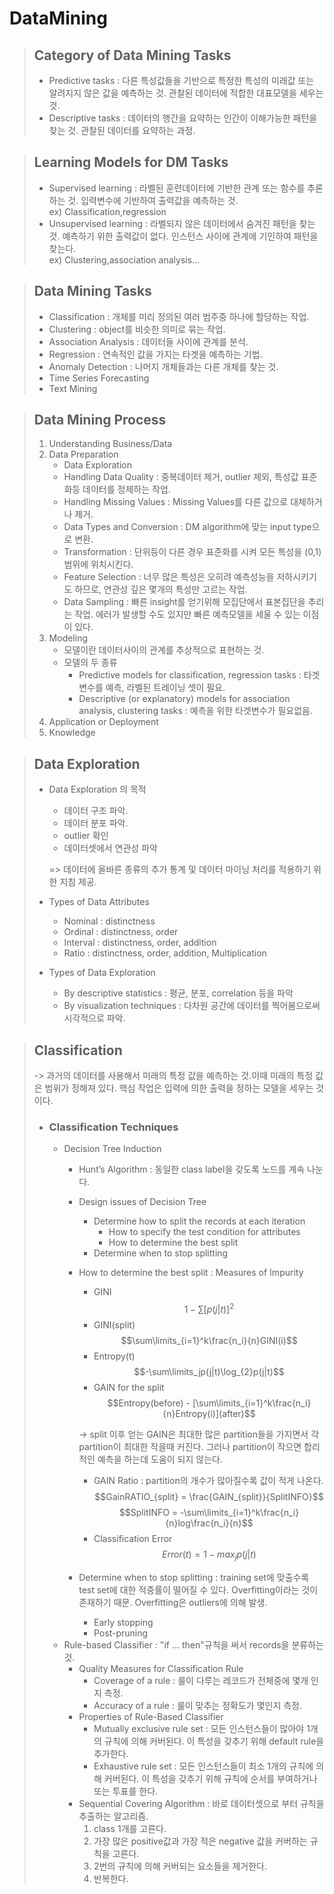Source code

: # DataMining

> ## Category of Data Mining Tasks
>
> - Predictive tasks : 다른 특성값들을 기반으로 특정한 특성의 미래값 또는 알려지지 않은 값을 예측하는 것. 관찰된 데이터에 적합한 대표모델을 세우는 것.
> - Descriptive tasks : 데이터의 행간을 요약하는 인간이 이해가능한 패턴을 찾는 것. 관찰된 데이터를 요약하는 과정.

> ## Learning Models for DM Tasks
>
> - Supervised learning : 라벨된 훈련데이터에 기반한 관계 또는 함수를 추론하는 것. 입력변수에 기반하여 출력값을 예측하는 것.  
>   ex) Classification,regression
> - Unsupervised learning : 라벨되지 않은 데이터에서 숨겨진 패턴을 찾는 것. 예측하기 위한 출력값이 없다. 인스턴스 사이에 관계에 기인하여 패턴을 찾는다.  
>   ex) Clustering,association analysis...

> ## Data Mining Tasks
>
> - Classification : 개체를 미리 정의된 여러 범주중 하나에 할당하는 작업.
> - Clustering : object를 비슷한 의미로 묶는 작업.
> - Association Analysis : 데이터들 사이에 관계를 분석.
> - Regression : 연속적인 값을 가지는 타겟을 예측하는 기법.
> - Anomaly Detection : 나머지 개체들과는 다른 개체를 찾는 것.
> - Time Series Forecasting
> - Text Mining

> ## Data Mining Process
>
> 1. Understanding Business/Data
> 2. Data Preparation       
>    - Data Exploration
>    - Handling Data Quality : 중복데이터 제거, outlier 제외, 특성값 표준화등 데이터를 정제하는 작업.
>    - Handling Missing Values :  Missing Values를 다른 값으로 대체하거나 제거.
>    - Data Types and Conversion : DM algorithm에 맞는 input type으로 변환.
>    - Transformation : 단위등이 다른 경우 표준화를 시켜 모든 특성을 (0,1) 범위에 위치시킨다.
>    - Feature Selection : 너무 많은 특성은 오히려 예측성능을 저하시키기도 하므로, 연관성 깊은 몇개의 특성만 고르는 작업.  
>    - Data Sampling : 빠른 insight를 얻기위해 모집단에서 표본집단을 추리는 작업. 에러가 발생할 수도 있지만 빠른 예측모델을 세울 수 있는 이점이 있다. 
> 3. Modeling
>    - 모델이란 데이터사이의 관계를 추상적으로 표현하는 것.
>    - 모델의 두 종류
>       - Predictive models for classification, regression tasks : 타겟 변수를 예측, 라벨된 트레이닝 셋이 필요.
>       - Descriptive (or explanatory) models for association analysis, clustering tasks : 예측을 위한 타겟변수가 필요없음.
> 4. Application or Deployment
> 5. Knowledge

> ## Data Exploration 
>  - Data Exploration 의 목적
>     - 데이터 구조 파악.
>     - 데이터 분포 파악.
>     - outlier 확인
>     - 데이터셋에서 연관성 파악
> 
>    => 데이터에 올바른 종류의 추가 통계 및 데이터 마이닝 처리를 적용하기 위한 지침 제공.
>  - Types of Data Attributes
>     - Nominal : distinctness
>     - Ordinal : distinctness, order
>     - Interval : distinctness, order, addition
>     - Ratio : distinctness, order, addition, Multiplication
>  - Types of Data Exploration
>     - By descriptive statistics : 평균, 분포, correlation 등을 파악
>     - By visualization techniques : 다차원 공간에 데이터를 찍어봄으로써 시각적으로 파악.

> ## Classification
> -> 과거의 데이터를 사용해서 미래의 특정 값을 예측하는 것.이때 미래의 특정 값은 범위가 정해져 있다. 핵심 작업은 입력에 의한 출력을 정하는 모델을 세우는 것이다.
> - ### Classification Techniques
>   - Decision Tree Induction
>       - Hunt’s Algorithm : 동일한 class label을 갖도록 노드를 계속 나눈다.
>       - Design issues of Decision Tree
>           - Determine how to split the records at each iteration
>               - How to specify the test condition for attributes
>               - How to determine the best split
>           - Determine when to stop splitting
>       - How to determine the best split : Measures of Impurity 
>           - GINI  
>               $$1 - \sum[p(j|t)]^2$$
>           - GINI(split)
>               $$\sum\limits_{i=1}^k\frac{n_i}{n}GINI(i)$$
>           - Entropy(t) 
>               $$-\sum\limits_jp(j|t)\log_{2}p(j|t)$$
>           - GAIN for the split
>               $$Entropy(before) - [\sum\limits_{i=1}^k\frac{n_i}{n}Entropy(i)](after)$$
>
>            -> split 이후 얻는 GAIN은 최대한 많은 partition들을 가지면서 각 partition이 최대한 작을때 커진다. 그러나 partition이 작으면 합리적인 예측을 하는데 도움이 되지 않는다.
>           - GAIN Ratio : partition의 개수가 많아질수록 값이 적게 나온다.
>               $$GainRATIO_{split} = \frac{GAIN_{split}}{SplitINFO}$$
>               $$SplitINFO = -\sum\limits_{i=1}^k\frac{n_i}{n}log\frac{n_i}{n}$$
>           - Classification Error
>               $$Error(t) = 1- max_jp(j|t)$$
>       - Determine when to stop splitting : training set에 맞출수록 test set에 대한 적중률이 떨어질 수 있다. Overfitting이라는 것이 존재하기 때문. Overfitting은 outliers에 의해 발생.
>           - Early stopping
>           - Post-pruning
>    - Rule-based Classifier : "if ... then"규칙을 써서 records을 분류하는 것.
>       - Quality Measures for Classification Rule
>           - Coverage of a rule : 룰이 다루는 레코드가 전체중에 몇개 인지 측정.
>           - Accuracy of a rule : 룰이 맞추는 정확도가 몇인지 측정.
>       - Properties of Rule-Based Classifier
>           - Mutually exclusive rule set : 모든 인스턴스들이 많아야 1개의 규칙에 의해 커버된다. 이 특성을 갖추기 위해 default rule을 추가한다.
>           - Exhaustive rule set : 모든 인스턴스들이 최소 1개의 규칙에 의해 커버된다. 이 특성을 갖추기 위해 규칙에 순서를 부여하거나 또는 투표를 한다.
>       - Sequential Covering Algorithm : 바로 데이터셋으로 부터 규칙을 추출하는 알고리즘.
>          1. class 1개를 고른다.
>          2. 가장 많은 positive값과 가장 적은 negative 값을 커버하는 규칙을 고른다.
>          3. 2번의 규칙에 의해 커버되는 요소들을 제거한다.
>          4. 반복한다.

*****

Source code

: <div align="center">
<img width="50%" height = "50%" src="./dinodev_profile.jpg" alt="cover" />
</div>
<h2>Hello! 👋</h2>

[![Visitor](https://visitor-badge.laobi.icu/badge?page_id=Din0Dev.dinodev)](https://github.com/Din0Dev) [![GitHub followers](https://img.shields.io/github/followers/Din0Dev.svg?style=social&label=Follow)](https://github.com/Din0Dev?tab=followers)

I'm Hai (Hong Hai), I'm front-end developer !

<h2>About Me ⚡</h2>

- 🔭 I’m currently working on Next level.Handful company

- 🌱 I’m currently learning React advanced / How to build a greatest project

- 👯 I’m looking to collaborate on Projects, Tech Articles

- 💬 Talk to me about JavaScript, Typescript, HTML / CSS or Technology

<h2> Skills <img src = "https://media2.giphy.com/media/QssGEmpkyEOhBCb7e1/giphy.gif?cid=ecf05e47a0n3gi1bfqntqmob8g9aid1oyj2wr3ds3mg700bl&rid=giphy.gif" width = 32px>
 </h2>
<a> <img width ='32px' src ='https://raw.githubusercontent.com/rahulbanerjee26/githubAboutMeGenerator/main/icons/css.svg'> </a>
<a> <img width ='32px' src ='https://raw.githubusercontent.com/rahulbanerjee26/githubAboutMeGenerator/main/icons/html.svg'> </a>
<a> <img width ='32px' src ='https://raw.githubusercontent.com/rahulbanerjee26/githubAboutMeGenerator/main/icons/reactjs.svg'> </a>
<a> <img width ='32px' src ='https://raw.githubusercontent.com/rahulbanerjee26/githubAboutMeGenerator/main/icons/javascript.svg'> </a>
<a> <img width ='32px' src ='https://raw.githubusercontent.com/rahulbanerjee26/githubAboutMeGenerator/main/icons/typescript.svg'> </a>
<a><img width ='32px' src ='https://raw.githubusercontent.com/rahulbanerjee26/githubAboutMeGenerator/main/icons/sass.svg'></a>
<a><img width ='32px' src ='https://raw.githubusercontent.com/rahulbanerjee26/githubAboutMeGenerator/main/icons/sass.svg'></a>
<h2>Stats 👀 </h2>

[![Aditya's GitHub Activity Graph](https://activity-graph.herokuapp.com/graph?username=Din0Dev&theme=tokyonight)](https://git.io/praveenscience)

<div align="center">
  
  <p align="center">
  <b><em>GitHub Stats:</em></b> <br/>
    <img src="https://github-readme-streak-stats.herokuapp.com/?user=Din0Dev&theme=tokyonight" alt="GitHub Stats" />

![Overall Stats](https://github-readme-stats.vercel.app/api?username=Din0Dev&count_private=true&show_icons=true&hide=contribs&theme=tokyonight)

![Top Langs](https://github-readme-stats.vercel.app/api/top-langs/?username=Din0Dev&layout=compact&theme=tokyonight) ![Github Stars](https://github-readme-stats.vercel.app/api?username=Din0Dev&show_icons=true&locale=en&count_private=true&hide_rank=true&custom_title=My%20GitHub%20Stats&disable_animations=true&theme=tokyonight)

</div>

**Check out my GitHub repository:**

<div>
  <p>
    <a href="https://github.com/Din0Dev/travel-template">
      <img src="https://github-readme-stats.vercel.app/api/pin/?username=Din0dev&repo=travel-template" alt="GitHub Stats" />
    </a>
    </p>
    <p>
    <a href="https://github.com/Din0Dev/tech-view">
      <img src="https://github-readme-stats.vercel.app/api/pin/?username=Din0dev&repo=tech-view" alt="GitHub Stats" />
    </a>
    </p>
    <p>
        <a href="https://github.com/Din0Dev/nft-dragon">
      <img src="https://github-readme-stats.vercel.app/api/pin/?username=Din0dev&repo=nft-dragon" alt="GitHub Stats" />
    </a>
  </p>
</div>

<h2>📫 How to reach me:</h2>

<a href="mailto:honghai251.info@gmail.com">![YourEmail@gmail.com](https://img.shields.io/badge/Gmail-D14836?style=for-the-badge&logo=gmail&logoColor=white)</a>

*****

▶ **Problem statement**:
Copy each line of the listing that carries the word "Entropy".

▶ **Solution to the problem**:
>           - Entropy(t) 
>               $$Entropy(before) - [\sum\limits_{i=1}^k\frac{n_i}{n}Entropy(i)](after)$$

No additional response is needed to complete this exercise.